Sampling Molecular Systems

In the previous exercise, you estimated \(\pi\) using uniform sampling: all points in the \(2\times2\) square are equally likely.

In molecular systems, however, not all configurations of atoms are equally probable. At thermal equilibrium, the probability of finding a system in state \(i\) with energy \(E_i\) follows the Boltzmann distribution:

\[P_i = \frac{\exp(-E_i/kT)}{\sum_i \exp(-E_i/kT)} = \frac{\exp(-E_i/kT)}{Z}\]

Here:

• \(k\) is Boltzmann’s constant

• \(T\) is temperature

• \(Z\) is the partition function

If we know the energies of all possible states, then we can directly evaluate the partition function, \(Z\), and calculate the probability of our system being in each state \(i\). We can then use the methods of statistical thermodynamics to directly calculate any thermodynamic averages for our system.
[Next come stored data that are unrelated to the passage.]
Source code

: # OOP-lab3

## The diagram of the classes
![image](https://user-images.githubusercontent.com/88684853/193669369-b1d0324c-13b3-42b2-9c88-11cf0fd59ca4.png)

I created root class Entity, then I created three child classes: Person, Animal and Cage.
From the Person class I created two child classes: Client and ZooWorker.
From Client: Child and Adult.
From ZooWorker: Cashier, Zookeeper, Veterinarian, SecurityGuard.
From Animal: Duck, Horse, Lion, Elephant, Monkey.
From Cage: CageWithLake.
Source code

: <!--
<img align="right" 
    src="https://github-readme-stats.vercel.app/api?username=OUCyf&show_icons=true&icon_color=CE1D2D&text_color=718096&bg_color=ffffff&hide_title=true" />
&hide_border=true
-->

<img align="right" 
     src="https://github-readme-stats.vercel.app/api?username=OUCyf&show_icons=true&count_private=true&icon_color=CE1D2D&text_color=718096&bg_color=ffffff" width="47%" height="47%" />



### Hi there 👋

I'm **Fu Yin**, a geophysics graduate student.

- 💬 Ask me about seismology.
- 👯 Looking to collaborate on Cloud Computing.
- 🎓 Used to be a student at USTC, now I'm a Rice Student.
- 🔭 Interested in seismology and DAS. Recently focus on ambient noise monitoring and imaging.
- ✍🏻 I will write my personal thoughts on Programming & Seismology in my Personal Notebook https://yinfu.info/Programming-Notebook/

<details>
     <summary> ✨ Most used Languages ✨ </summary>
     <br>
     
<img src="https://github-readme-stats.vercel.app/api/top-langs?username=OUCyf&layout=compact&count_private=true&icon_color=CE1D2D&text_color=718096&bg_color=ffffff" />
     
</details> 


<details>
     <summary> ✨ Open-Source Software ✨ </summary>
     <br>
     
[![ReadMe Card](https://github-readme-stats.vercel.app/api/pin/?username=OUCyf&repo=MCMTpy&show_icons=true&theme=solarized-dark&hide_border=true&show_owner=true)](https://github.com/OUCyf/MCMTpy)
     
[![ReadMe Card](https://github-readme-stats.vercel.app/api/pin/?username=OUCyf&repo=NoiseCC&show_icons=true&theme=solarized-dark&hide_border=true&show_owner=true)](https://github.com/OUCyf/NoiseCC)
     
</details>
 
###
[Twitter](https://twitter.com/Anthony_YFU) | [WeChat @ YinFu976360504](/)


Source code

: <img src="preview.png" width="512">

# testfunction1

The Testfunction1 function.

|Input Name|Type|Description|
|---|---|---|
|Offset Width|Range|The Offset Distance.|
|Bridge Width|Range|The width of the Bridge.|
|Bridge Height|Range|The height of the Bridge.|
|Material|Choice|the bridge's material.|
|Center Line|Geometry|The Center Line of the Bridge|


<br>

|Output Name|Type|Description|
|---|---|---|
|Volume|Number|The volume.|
In molecular systems we often have some very large, uncountable number of possible states (configurations) of our system, so we cannot calcuate thermodynamic averages by directly summing over all states.

However, we know that the probability of being in a low energy state is greater than the probability of being in a higher energy state. In principle, if we sample states in a Monte Carlo calculation with probabilities given by their relative Boltzmann factors, then our average over Monte Carlo samples will converge on the true thermodynamic average over all states.

But, to do this, it seems we need to calculate the probability of being in state \(i\), which (from above) requires that we know the partition function \(Z\). And we need to sum over all states to evaluate the partition function. So we seem to be stuck.